**What this task involves:** Nothing in the records may be dropped. Retype them all exactly.

#### Dataset entries ####

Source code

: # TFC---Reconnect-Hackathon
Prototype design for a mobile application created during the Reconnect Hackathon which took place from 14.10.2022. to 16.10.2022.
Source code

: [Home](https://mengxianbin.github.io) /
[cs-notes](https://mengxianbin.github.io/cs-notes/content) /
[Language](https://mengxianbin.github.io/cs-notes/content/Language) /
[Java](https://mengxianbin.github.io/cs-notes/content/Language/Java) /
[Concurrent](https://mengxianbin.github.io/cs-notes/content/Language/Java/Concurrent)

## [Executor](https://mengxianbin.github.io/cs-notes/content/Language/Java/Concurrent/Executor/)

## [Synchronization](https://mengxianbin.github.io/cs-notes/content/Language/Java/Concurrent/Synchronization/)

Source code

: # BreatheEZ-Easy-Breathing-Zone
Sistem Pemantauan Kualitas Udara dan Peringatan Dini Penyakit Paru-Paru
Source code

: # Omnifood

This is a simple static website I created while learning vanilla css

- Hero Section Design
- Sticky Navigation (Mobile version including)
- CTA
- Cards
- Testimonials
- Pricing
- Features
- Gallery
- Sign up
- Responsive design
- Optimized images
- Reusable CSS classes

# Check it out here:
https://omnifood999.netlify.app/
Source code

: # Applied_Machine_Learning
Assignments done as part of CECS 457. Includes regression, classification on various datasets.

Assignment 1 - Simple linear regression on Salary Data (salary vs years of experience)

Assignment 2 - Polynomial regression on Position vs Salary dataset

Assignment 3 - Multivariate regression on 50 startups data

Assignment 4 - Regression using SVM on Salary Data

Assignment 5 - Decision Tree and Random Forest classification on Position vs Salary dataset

####

**Exercise solution:**
Source code

: # TFC---Reconnect-Hackathon
Prototype design for a mobile application created during the Reconnect Hackathon which took place from 14.10.2022. to 16.10.2022.
Source code

: [Home](https://mengxianbin.github.io) /
[cs-notes](https://mengxianbin.github.io/cs-notes/content) /
[Language](https://mengxianbin.github.io/cs-notes/content/Language) /
[Java](https://mengxianbin.github.io/cs-notes/content/Language/Java) /
[Concurrent](https://mengxianbin.github.io/cs-notes/content/Language/Java/Concurrent)

## [Executor](https://mengxianbin.github.io/cs-notes/content/Language/Java/Concurrent/Executor/)

## [Synchronization](https://mengxianbin.github.io/cs-notes/content/Language/Java/Concurrent/Synchronization/)

Source code

: # BreatheEZ-Easy-Breathing-Zone
Sistem Pemantauan Kualitas Udara dan Peringatan Dini Penyakit Paru-Paru
Source code

: # Omnifood

This is a simple static website I created while learning vanilla css

- Hero Section Design
- Sticky Navigation (Mobile version including)
- CTA
- Cards
- Testimonials
- Pricing
- Features
- Gallery
- Sign up
- Responsive design
- Optimized images
- Reusable CSS classes

# Check it out here:
https://omnifood999.netlify.app/
Source code

: # Applied_Machine_Learning
Assignments done as part of CECS 457. Includes regression, classification on various datasets.

Assignment 1 - Simple linear regression on Salary Data (salary vs years of experience)

Assignment 2 - Polynomial regression on Position vs Salary dataset

Assignment 3 - Multivariate regression on 50 startups data

Assignment 4 - Regression using SVM on Salary Data

Assignment 5 - Decision Tree and Random Forest classification on Position vs Salary dataset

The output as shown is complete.